Plon-Nourrit et Cie (2p. 59-64).


XX


Cependant la reine, tout ébahie de ce qu’elle avait vu, causait avec ses dames et demoiselles et leur demandait si elles savaient quelle maladie pouvait avoir ce chevalier ; à vrai dire peut-être la soupçonnait-elle.

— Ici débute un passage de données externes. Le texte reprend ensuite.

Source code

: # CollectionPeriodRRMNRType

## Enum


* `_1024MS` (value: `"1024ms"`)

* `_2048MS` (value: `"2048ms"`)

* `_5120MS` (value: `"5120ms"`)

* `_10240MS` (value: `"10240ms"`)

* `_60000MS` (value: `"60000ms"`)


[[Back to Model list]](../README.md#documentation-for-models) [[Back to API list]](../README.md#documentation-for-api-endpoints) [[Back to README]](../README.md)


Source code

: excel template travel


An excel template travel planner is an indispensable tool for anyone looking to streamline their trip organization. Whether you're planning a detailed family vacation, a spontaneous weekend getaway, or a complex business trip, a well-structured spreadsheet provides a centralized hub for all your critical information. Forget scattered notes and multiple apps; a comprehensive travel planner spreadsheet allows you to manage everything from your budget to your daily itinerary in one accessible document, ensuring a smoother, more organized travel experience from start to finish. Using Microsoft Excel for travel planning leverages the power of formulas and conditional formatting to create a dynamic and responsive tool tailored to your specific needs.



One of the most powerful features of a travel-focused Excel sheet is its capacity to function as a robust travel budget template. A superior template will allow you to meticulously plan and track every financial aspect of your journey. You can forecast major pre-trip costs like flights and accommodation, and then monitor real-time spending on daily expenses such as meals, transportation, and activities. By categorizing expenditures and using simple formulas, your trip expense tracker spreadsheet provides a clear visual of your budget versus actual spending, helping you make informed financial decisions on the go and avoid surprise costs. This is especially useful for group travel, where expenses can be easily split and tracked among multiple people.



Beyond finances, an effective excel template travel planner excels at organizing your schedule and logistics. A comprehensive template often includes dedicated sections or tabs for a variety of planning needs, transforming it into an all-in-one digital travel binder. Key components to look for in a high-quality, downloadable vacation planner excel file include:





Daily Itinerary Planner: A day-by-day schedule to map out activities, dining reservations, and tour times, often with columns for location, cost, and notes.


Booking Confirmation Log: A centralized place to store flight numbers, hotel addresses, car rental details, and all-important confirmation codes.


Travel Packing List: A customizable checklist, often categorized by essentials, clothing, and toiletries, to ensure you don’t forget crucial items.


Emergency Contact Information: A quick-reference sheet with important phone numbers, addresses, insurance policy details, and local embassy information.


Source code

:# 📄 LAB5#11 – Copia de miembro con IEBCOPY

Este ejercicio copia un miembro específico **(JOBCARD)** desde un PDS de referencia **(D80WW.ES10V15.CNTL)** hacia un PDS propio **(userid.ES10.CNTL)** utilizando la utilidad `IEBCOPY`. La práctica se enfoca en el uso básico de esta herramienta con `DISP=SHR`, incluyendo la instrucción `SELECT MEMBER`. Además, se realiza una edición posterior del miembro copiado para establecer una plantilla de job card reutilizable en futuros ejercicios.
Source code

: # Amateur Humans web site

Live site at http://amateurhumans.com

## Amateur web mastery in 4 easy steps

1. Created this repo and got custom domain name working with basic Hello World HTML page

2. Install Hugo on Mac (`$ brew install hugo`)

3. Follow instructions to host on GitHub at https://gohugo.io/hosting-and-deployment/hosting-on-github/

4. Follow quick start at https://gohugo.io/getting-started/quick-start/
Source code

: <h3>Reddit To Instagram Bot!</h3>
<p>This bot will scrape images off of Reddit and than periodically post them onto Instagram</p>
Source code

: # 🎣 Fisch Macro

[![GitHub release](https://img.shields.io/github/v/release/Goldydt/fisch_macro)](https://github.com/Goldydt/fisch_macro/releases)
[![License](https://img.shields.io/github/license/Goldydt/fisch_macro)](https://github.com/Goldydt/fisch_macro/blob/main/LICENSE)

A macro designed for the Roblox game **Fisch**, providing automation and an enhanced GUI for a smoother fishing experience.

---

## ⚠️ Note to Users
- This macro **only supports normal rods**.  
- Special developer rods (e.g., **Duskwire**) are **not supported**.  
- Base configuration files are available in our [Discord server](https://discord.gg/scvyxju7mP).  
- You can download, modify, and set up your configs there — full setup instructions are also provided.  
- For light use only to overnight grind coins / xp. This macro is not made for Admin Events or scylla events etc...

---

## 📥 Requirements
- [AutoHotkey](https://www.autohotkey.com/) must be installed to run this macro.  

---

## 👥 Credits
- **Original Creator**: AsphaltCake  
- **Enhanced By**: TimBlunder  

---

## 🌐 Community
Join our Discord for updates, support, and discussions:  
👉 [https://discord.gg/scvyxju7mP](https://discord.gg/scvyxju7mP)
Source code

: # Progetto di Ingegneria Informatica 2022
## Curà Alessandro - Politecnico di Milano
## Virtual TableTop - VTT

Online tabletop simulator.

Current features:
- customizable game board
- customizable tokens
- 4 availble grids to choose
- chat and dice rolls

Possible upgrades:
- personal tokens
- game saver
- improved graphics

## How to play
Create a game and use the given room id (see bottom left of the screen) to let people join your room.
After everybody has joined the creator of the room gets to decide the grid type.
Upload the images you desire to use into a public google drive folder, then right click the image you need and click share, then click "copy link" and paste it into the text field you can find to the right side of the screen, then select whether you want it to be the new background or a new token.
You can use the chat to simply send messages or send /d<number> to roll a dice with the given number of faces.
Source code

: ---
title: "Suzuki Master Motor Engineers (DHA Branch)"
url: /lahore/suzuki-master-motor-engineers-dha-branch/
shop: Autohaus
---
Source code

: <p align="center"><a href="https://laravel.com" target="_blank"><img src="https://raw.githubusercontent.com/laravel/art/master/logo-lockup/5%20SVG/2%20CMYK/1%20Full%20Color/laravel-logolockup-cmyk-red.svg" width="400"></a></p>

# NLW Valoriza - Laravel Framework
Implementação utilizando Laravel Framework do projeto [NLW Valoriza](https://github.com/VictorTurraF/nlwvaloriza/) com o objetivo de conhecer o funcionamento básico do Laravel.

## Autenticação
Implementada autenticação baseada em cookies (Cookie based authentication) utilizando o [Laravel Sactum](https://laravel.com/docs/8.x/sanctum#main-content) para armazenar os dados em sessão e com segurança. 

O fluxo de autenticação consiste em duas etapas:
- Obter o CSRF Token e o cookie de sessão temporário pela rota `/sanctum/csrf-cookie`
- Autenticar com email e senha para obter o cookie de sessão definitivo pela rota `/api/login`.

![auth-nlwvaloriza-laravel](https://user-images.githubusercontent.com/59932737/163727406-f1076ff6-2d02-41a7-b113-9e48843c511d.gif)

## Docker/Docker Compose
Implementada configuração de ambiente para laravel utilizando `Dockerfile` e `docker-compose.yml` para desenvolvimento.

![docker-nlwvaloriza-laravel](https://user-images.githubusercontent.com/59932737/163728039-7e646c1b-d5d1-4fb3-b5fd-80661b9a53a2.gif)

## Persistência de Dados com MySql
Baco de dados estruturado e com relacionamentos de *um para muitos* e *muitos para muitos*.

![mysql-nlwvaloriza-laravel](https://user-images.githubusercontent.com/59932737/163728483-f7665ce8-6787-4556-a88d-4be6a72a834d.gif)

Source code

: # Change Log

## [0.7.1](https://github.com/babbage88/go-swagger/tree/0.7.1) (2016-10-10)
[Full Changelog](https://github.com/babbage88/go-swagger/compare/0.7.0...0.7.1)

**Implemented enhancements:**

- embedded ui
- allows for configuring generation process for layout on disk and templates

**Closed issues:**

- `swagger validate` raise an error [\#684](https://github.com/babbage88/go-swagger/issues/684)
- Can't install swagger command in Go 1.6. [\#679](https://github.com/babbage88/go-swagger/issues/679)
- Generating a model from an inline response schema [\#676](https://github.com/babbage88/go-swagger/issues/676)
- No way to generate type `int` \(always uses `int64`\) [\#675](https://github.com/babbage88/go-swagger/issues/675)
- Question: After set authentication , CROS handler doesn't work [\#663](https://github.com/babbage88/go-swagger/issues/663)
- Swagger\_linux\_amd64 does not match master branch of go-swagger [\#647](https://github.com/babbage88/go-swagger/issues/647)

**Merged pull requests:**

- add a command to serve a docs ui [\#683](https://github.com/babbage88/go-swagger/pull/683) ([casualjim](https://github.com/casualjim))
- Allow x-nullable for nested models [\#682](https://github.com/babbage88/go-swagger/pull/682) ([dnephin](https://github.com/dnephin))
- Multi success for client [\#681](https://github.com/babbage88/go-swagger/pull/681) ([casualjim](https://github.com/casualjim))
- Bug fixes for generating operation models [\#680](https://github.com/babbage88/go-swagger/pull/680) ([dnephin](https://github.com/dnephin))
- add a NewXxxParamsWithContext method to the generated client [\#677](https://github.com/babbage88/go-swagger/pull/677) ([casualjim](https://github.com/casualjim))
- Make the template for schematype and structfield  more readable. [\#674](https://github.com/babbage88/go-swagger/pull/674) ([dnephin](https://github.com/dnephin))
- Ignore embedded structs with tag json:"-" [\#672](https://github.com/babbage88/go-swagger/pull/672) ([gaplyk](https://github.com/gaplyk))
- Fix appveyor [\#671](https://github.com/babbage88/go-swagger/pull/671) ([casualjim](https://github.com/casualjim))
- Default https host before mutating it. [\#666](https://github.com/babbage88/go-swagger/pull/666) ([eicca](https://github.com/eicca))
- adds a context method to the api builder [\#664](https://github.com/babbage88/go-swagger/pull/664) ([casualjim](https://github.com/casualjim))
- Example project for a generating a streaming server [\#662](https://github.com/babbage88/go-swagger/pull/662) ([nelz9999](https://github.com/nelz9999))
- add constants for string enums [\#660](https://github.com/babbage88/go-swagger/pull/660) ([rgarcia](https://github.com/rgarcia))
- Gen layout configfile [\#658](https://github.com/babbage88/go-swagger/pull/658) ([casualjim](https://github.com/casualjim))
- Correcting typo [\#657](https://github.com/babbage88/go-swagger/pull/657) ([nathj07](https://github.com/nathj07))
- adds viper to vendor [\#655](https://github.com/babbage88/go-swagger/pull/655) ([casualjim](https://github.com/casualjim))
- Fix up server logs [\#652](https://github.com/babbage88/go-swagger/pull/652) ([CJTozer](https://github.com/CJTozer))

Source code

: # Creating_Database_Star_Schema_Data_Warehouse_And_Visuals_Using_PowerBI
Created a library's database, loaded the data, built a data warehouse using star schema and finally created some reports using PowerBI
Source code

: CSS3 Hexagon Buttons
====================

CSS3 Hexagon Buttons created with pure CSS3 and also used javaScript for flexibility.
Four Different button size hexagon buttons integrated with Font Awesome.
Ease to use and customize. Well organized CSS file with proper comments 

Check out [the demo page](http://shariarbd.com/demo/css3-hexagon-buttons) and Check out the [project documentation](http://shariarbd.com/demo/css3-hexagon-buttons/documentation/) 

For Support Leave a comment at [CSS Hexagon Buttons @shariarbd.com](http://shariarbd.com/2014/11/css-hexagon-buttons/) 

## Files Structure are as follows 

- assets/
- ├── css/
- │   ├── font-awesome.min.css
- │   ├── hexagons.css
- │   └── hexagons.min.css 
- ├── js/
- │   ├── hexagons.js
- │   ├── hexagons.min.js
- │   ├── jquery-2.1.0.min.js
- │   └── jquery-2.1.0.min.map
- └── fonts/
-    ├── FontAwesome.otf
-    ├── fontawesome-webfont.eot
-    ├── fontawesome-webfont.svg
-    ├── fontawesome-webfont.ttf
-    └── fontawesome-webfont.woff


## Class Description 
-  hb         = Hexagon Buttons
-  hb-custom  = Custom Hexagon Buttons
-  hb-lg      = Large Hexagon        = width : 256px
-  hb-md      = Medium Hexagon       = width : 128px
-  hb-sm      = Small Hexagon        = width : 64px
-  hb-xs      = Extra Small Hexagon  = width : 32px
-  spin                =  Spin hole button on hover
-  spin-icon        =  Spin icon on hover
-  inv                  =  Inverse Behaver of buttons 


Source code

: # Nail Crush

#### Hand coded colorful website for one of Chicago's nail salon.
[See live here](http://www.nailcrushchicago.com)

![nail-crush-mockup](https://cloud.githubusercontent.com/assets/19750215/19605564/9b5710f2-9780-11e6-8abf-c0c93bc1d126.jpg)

— Dame, dit une vieille, m’est avis que son cœur est à malaise, car il advient maintes fois que le cœur souffre d’une maladie où nulle médecine mortelle ne peut rien, et seule y convient la médecine de Notre Seigneur, comme aumônes, jeûnes, oraisons, larmes et conseils de religieuses gens. Et il est une autre maladie du cœur : c’est quand il est angoissé de quelque honte qui a été faite au corps ; on se guérit alors en tirant vengeance du forfait, en rendant honte pour honte. Le cœur est la plus franche et la plus nette partie de l’homme, et il prend sur lui toutes les hontes et tous les maux, car le corps n’est que la maison du cœur. Mais maintenant je vous dirai la troisième maladie par laquelle un franc cœur est à la torture : c’est le mal d’amour, quand on ne peut venir à bonne fin. Amour entre par les yeux et les oreilles, et si le cœur est percé par une de ces portes, toujours il lui convient souffrir : car, quand même il entend les douces paroles et jouit de la compagnie de ce qu’il a tant désiré, il craint encore de le perdre. Telles sont les trois maladies du cœur : l’on guérit de la première et de la seconde comme j’ai dit ; mais la troisième est la plus dangereuse parce qu’il arrive que le cœur n’en veuille guérir ; et quand ainsi il préfère son mal à sa santé, on ne sait quel conseil donner.

— Dame, fit une des pucelles, tel fut le mal de monseigneur Tristan et de la reine Iseut. Vous plaît-il d’entendre le lai nouveau qu’on en a fait ?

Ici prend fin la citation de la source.